Straight from the Heart Advice from WBIR Chief Meteorologist Todd Howell:
The Importance of Weather Radios
Severe weather can happen anytime during the year, not just in the spring. Every home needs a working Weather Radio. Statistics show that in today's society the majority of citizens get their severe weather information from television, but what about the times when your television isn't on, say for example in the middle of the night while you are sleeping? This is where a working Weather Radio can save your life during severe weather...day or night. These radios are affordable, and are well worth the investment.
Click link for all the counties' codes: http://www.nws.noaa.gov/nwr/ccov.php?State=TN
When shopping for a weather radio, purchase one with a tone alarm.
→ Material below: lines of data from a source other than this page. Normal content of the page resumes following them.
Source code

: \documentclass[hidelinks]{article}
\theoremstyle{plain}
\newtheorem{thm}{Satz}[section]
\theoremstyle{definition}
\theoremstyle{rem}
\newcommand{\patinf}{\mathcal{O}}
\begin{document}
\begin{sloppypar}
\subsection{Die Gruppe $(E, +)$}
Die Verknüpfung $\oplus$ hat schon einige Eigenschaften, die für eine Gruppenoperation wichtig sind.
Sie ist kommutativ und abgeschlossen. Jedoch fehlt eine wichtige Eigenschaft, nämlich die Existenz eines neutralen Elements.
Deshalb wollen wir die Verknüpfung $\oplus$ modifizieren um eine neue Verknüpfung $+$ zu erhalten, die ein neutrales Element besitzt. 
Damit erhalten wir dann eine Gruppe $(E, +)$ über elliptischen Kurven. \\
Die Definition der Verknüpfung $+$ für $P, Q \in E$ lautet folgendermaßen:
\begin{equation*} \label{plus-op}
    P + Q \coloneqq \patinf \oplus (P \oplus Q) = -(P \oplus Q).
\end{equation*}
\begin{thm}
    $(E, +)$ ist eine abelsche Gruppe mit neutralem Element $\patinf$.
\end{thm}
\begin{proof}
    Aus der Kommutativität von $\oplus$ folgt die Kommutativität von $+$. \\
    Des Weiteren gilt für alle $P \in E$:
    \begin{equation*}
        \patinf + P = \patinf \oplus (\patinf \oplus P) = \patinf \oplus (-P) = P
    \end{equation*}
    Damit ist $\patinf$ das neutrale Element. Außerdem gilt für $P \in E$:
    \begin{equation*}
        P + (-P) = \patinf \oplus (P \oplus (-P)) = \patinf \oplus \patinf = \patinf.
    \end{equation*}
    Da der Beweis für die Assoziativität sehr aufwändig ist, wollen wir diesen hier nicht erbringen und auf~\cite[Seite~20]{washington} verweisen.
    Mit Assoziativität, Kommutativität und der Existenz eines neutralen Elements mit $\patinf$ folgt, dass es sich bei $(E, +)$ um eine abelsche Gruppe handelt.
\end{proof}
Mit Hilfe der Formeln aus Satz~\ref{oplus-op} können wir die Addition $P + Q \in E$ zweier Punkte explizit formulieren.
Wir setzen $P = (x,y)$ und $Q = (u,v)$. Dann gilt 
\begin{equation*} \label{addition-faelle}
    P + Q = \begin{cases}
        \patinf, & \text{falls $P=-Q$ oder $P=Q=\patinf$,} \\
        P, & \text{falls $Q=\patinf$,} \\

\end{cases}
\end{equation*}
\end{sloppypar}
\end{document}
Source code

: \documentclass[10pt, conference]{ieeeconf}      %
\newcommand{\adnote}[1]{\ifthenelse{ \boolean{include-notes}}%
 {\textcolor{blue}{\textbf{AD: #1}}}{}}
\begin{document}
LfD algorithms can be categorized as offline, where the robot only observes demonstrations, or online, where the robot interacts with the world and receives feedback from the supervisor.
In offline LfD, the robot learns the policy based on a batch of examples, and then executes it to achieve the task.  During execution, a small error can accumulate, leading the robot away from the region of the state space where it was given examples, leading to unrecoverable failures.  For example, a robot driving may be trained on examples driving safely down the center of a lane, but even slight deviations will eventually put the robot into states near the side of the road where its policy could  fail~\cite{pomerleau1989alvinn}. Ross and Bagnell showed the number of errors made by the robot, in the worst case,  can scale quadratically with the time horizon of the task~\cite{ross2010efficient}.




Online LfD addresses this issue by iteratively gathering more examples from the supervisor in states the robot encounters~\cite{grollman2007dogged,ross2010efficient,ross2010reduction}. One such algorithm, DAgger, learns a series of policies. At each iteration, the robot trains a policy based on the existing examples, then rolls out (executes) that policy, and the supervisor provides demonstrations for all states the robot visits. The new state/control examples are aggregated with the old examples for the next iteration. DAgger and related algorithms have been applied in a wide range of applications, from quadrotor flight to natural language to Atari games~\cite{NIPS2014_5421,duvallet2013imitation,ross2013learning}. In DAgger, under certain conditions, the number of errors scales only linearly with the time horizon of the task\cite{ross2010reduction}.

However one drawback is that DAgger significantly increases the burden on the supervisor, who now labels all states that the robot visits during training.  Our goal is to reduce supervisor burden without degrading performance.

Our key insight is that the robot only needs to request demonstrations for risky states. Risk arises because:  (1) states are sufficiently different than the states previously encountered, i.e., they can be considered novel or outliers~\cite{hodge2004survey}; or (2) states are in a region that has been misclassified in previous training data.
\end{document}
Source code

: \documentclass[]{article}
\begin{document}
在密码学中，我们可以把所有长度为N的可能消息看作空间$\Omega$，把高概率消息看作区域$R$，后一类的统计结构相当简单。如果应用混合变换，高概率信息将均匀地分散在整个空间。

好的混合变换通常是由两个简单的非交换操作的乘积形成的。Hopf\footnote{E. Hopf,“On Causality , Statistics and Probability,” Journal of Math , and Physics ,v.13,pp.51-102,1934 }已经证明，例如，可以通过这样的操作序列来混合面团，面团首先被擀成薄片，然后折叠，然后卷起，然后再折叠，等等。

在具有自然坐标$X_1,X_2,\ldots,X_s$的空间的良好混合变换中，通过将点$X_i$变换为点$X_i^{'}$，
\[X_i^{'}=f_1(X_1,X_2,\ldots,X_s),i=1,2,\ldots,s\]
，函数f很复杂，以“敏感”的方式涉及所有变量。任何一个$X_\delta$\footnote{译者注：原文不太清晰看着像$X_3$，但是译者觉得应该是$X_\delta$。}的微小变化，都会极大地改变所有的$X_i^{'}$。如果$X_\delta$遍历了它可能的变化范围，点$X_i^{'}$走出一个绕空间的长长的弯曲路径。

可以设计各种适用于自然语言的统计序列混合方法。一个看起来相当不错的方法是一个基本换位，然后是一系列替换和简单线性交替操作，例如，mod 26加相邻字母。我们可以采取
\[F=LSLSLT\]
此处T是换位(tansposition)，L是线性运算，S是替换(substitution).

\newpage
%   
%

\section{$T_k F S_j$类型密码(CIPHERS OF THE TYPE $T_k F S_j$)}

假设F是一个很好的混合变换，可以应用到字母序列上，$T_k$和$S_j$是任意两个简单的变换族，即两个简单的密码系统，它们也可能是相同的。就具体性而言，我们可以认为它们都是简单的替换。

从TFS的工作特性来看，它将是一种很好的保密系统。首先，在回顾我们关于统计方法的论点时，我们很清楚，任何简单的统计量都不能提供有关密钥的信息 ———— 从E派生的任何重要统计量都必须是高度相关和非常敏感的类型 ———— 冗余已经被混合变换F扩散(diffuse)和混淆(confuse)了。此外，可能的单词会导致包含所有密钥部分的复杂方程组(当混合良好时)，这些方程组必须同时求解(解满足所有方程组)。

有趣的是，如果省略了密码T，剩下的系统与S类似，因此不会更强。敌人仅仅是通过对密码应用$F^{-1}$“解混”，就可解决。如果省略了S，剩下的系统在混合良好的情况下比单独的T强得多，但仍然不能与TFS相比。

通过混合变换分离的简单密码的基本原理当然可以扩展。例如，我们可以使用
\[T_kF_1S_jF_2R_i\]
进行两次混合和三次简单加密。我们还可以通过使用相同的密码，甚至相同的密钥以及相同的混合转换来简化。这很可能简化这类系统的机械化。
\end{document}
This is really a big key to the whole equation and radios without this feature are unable to alert you during severe weather. When the radio is in alert mode, it is on but silent, listening for the special tone that the National Weather Service puts out when a watch or warning is issued that will activate the alarm on your radio. This will serve as an "alarm clock" for you relative to severe weather, especially when you are sleeping or away from your television. Once you receive the alarm, you can listen to the radio message and tune into the WBIR Weather Center for the latest information.
You should also look for one with S.A.M.E. technology which stands for Specific Area Message Encoding and it allows the user to program their radio so that they get alerts for a SPECIFIC county or counties! For example if you want Knox County watches and warnings only, you are able to program this radio to accomplish that. You can program your radio with as many or as few counties as you like.
A battery backup is also critical in case of a loss of power, which can happen when severe weather occurs.
Just like a smoke detector against fires, this radio is the best and cheapest life insurance policy you can buy for yourself and your family against severe weather.